__What the task requires__: Take the line that contains "IndoBERT | 0.5864" and each line after it to the end of the data below, and set them down exactly, omitting pictures.

──────────────────────────────

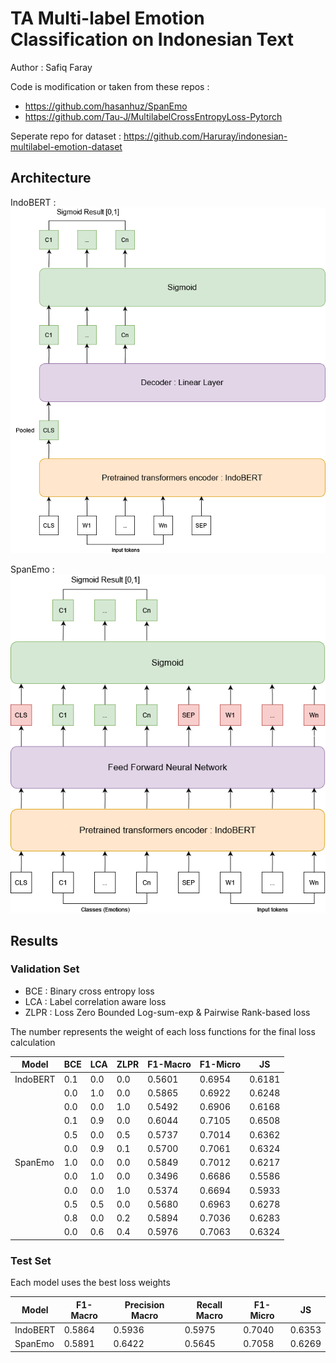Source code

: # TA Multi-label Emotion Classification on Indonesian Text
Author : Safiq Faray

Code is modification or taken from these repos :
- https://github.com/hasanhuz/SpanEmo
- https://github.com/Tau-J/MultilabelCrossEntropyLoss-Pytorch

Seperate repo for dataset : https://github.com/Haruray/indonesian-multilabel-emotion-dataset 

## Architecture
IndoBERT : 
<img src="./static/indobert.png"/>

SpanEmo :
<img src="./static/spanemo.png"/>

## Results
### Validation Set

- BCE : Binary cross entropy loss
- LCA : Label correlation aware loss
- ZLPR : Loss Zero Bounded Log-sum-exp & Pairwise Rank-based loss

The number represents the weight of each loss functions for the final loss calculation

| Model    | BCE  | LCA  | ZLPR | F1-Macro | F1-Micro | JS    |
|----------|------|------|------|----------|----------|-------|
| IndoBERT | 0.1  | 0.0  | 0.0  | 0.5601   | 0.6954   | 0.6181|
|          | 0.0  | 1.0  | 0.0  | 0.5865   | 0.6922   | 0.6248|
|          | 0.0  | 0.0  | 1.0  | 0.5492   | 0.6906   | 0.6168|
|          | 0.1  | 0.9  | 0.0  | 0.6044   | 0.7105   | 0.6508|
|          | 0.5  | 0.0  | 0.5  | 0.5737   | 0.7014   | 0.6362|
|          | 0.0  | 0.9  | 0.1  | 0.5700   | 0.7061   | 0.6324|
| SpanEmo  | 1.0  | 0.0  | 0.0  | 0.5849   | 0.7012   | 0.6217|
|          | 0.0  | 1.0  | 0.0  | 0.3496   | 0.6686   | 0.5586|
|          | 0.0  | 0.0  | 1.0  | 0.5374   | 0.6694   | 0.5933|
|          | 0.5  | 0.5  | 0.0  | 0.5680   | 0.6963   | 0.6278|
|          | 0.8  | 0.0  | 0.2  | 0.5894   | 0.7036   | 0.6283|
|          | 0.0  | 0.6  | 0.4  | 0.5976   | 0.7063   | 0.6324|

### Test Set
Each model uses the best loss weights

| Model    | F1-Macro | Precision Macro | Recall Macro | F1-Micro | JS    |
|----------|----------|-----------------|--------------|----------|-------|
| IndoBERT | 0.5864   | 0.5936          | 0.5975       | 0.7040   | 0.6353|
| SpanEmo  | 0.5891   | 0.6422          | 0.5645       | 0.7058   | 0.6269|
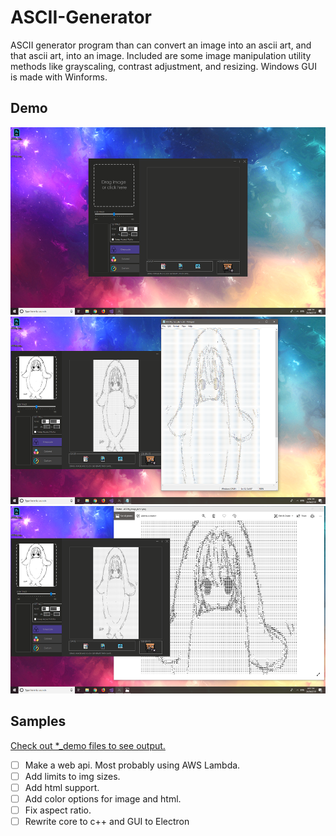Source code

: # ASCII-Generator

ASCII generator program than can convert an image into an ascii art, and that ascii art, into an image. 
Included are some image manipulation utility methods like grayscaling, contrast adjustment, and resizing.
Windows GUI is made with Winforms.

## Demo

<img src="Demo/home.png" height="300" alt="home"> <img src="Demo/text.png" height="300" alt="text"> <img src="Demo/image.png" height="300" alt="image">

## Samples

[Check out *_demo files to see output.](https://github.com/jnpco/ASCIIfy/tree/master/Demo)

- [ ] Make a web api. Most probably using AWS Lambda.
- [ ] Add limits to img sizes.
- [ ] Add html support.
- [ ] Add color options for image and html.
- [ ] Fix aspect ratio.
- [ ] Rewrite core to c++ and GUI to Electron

──────────────────────────────

__Solution__:
| IndoBERT | 0.5864   | 0.5936          | 0.5975       | 0.7040   | 0.6353|
| SpanEmo  | 0.5891   | 0.6422          | 0.5645       | 0.7058   | 0.6269|
Source code

: # ASCII-Generator

ASCII generator program than can convert an image into an ascii art, and that ascii art, into an image. 
Included are some image manipulation utility methods like grayscaling, contrast adjustment, and resizing.
Windows GUI is made with Winforms.

## Demo

<img src="Demo/home.png" height="300" alt="home"> <img src="Demo/text.png" height="300" alt="text"> <img src="Demo/image.png" height="300" alt="image">

## Samples

[Check out *_demo files to see output.](https://github.com/jnpco/ASCIIfy/tree/master/Demo)

- [ ] Make a web api. Most probably using AWS Lambda.
- [ ] Add limits to img sizes.
- [ ] Add html support.
- [ ] Add color options for image and html.
- [ ] Fix aspect ratio.
- [ ] Rewrite core to c++ and GUI to Electron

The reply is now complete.